While owners and operators might have qualms about the costs of loyalty, experts say they’re vital for the long-term health of hotel—and other travel—businesses.
LOS ANGELES—There are many reasons owners and operators will bemoan the cost of hotel brand loyalty programs, but experts said there’s a lot of reasons to be optimistic about programs from a consumer perspective.
Speaking during the “Loyalty and experience = Business success in today’s economy” session at the 2020 Americas Lodging Investment Summit, Brian Kelly, founder and CEO of The Points Guy, said he believes we’re currently living in “the golden age of loyalty.”
“Everyone can get a part of it, not just the super frequent travelers,” he said. “I think it’s been democratized, in general.”
Bridget Blaise-Shamai, VP of customer loyalty and insights for American Airlines, agreed with that assessment and noted there’s a higher degree of competition for loyal customers, which should translate to better customer experience.
“So look for things to be easier for (consumers) to participate in and certainly more personalized and relevant,” she said.
Why should owners be willing to pay?
When the panel was asked why owners should foot the bill for loyalty, David Flueck, SVP of global loyalty for Marriott International, said winning in loyalty is imperative when it comes to maintaining profitability, noting the most loyalty guests “pay more, stay more and cost less.”
“So they do help all of our owners in terms of driving up top-line growth and also improving margins,” he said. “Nowadays, there is no shortage of companies that would love to get between us and our customers.”
He noted if you don’t invest in establishing guest loyalty, more people will be more willing to book through third parties.

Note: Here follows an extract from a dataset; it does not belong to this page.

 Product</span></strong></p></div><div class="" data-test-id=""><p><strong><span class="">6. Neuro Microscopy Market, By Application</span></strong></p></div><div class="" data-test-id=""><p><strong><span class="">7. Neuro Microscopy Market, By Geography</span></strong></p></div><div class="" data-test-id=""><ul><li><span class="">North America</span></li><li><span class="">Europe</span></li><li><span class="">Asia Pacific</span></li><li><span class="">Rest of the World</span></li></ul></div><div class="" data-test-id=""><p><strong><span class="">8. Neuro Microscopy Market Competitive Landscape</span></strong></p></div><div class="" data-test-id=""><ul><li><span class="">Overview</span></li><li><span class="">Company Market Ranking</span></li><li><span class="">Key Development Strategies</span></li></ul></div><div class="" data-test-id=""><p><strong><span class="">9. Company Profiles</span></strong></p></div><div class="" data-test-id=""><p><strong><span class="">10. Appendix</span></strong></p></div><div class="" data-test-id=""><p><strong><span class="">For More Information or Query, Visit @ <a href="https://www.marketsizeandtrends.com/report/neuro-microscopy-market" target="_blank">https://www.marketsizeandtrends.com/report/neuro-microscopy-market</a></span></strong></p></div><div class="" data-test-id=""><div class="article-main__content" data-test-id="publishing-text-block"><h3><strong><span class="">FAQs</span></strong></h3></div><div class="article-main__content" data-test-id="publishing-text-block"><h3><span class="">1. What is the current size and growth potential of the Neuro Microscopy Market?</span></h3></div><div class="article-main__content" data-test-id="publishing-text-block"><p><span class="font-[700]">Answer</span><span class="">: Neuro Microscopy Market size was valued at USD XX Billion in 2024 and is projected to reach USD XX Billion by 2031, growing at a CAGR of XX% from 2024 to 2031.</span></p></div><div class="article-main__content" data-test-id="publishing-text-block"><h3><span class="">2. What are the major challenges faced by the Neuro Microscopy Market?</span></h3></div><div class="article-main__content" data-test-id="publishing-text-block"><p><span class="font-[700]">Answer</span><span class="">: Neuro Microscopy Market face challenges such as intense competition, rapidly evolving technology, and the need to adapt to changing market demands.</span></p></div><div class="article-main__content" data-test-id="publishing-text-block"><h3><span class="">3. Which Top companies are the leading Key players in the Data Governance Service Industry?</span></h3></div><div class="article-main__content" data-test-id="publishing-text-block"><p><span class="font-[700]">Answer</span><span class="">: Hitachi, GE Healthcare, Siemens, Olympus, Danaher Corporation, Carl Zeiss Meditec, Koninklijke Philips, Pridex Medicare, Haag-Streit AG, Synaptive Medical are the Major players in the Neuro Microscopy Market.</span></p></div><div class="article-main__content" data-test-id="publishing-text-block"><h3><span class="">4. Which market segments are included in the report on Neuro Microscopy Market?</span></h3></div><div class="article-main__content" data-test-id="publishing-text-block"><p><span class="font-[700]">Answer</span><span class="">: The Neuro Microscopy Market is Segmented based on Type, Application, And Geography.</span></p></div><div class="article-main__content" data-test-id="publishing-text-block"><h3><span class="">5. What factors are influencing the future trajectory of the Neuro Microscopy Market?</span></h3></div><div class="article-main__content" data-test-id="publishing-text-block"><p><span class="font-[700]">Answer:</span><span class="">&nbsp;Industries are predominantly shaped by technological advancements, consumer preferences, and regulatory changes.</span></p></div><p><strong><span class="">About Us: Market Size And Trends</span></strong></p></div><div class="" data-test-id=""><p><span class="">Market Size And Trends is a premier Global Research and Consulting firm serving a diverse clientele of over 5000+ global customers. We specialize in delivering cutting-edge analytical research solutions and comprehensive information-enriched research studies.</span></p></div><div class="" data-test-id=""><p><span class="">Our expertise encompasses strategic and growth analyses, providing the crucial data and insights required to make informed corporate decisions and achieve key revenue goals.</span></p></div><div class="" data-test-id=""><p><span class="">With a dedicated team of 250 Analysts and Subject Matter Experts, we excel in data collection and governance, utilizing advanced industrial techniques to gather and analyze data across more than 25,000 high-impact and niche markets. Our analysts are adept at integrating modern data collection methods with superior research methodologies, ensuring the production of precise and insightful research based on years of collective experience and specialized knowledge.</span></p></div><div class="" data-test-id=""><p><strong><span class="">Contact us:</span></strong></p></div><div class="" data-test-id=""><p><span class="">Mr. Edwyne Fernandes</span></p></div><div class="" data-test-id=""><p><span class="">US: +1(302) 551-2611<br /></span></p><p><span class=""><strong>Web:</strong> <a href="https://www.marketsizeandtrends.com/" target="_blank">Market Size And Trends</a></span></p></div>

“There is a battle for who’s going to win the hearts and minds of consumers,” he said.
The power of partnerships
Kelly said the most exciting thing happening in the universe of loyalty right now is the various loyalty partnerships that can help consumers maximize the value of various offerings.
“The goal here is to take two or three valuable brands and leverage the loyalty programs across multiple touchpoints so you can touch the traveler at all parts of their journey,” he said.
The problem is they can be difficult to navigate and maximize.
“Today … it might take you hours of reading to increase your knowledge level in any one program,” Kelly said, noting his publication is trying to work on technology to help better digest that information.
Experimenting with new loyalty perks
One such loyalty partnership that Marriott is piloting is teaming up with United Airlines in London for a program that will allow guests to check their bags directly to their hotel, which Kelly was high on the prospects for.
“I’d love to see more collaboration like this to take the stress out from the entire travel process,” he said.
Flueck said that program reflects much of the thinking at Marriott about the power of loyalty.
“It is something we’re super excited about to work closely with an airline fleet on how do we extend travel to be more frictionless from end to end,” he said. “These are the kinds of things that I think that not just with United but with other airline partners that we’ll spend time on in the years to come.”